Please find every line in the records below that contains the word "features", and copy it.
*** Records for the exercise ***
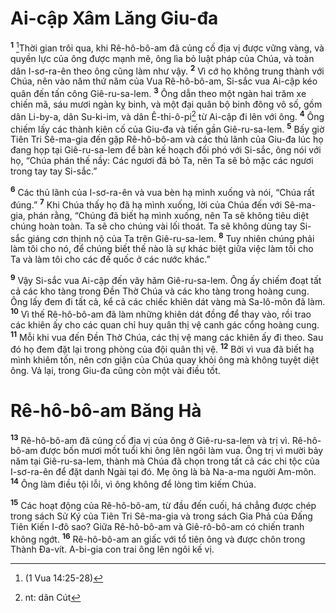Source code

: # Ai-cập Xâm Lăng Giu-đa

<sup><b>1</b></sup> [^1@-a007f2d7-64f7-4b87-90d3-498e7aefa1c8]Thời gian trôi qua, khi Rê-hô-bô-am đã củng cố địa vị được vững vàng, và quyền lực của ông được mạnh mẽ, ông lìa bỏ luật pháp của Chúa, và toàn dân I-sơ-ra-ên theo ông cũng làm như vậy. <sup><b>2</b></sup> Vì cớ họ không trung thành với Chúa, nên vào năm thứ năm của Vua Rê-hô-bô-am, Si-sắc vua Ai-cập kéo quân đến tấn công Giê-ru-sa-lem. <sup><b>3</b></sup> Ông dẫn theo một ngàn hai trăm xe chiến mã, sáu mươi ngàn kỵ binh, và một đại quân bộ binh đông vô số, gồm dân Li-by-a, dân Su-ki-im, và dân Ê-thi-ô-pi[^1-a007f2d7-64f7-4b87-90d3-498e7aefa1c8] từ Ai-cập đi lên với ông. <sup><b>4</b></sup> Ông chiếm lấy các thành kiên cố của Giu-đa và tiến gần Giê-ru-sa-lem. <sup><b>5</b></sup> Bấy giờ Tiên Tri Sê-ma-gia đến gặp Rê-hô-bô-am và các thủ lãnh của Giu-đa lúc họ đang họp tại Giê-ru-sa-lem để bàn kế hoạch đối phó với Si-sắc, ông nói với họ, “Chúa phán thế nầy: Các ngươi đã bỏ Ta, nên Ta sẽ bỏ mặc các ngươi trong tay tay Si-sắc.”

<sup><b>6</b></sup> Các thủ lãnh của I-sơ-ra-ên và vua bèn hạ mình xuống và nói, “Chúa rất đúng.” <sup><b>7</b></sup> Khi Chúa thấy họ đã hạ mình xuống, lời của Chúa đến với Sê-ma-gia, phán rằng, “Chúng đã biết hạ mình xuống, nên Ta sẽ không tiêu diệt chúng hoàn toàn. Ta sẽ cho chúng vài lối thoát. Ta sẽ không dùng tay Si-sắc giáng cơn thịnh nộ của Ta trên Giê-ru-sa-lem. <sup><b>8</b></sup> Tuy nhiên chúng phải làm tôi cho nó, để chúng biết thế nào là sự khác biệt giữa việc làm tôi cho Ta và làm tôi cho các đế quốc ở các nước khác.”

<sup><b>9</b></sup> Vậy Si-sắc vua Ai-cập đến vây hãm Giê-ru-sa-lem. Ông ấy chiếm đoạt tất cả các kho tàng trong Ðền Thờ Chúa và các kho tàng trong hoàng cung. Ông lấy đem đi tất cả, kể cả các chiếc khiên dát vàng mà Sa-lô-môn đã làm. <sup><b>10</b></sup> Vì thế Rê-hô-bô-am đã làm những khiên dát đồng để thay vào, rồi trao các khiên ấy cho các quan chỉ huy quân thị vệ canh gác cổng hoàng cung. <sup><b>11</b></sup> Mỗi khi vua đến Ðền Thờ Chúa, các thị vệ mang các khiên ấy đi theo. Sau đó họ đem đặt lại trong phòng của đội quân thị vệ. <sup><b>12</b></sup> Bởi vì vua đã biết hạ mình khiêm tốn, nên cơn giận của Chúa quay khỏi ông mà không tuyệt diệt ông. Vả lại, trong Giu-đa cũng còn một vài điều tốt.

# Rê-hô-bô-am Băng Hà

<sup><b>13</b></sup> Rê-hô-bô-am đã củng cố địa vị của ông ở Giê-ru-sa-lem và trị vì. Rê-hô-bô-am được bốn mươi mốt tuổi khi ông lên ngôi làm vua. Ông trị vì mười bảy năm tại Giê-ru-sa-lem, thành mà Chúa đã chọn trong tất cả các chi tộc của I-sơ-ra-ên để đặt danh Ngài tại đó. Mẹ ông là bà Na-a-ma người Am-môn. <sup><b>14</b></sup> Ông làm điều tội lỗi, vì ông không để lòng tìm kiếm Chúa.

<sup><b>15</b></sup> Các hoạt động của Rê-hô-bô-am, từ đầu đến cuối, há chẳng được chép trong sách Sử Ký của Tiên Tri Sê-ma-gia và trong sách Gia Phả của Ðấng Tiên Kiến I-đô sao? Giữa Rê-hô-bô-am và Giê-rô-bô-am có chiến tranh không ngớt. <sup><b>16</b></sup> Rê-hô-bô-am an giấc với tổ tiên ông và được chôn trong Thành Ða-vít. A-bi-gia con trai ông lên ngôi kế vị.

[^1-a007f2d7-64f7-4b87-90d3-498e7aefa1c8]: nt: dân Cút

[^1@-a007f2d7-64f7-4b87-90d3-498e7aefa1c8]: (1 Vua 14:25-28)
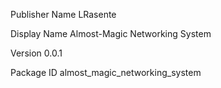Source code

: Publisher Name
LRasente

Display Name
Almost-Magic Networking System

Version
0.0.1

Package ID
almost_magic_networking_system
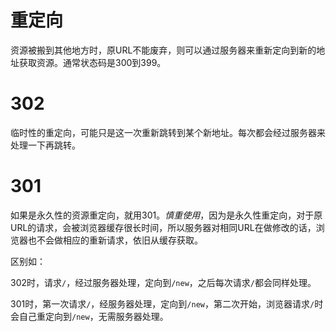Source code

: # 重定向
资源被搬到其他地方时，原URL不能废弃，则可以通过服务器来重新定向到新的地址获取资源。通常状态码是300到399。

# 302
临时性的重定向，可能只是这一次重新跳转到某个新地址。每次都会经过服务器来处理一下再跳转。

# 301
如果是永久性的资源重定向，就用301。_慎重使用_，因为是永久性重定向，对于原URL的请求，会被浏览器缓存很长时间，所以服务器对相同URL在做修改的话，浏览器也不会做相应的重新请求，依旧从缓存获取。

区别如：

302时，请求`/`，经过服务器处理，定向到`/new`，之后每次请求`/`都会同样处理。

301时，第一次请求`/`，经服务器处理，定向到`/new`，第二次开始，浏览器请求`/`时会自己重定向到`/new`，无需服务器处理。
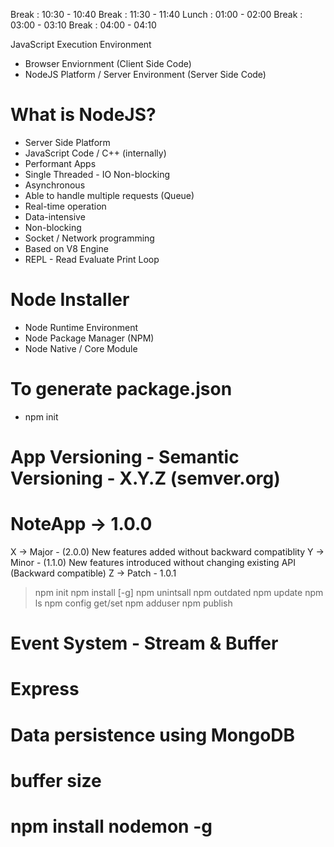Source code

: Break : 10:30 - 10:40
Break : 11:30 - 11:40
Lunch : 01:00 - 02:00
Break : 03:00 - 03:10
Break : 04:00 - 04:10

JavaScript Execution Environment
- Browser Enviornment (Client Side Code)
- NodeJS Platform / Server Environment (Server Side Code)

# What is NodeJS?
- Server Side Platform
- JavaScript Code / C++ (internally)
- Performant Apps
- Single Threaded - IO Non-blocking 
- Asynchronous
- Able to handle multiple requests (Queue)
- Real-time operation
- Data-intensive
- Non-blocking
- Socket / Network programming
- Based on V8 Engine
- REPL - Read Evaluate Print Loop

# Node Installer
- Node Runtime Environment
- Node Package Manager (NPM)
- Node Native / Core Module

# To generate package.json 
- npm init






# App Versioning - Semantic Versioning - X.Y.Z (semver.org)
# NoteApp -> 1.0.0
X -> Major - (2.0.0) New features added without backward compatiblity
Y -> Minor - (1.1.0) New features introduced without changing existing API (Backward compatible)
Z -> Patch - 1.0.1

> npm init
> npm install [-g]
> npm unintsall
> npm outdated
> npm update
> npm ls
> npm config get/set
> npm adduser
> npm publish


# Event System - Stream & Buffer
# Express 
# Data persistence using MongoDB



# buffer size


# npm install nodemon -g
*** End of Records for the exercise ***
*Response to this exercise*.
X -> Major - (2.0.0) New features added without backward compatiblity
Y -> Minor - (1.1.0) New features introduced without changing existing API (Backward compatible)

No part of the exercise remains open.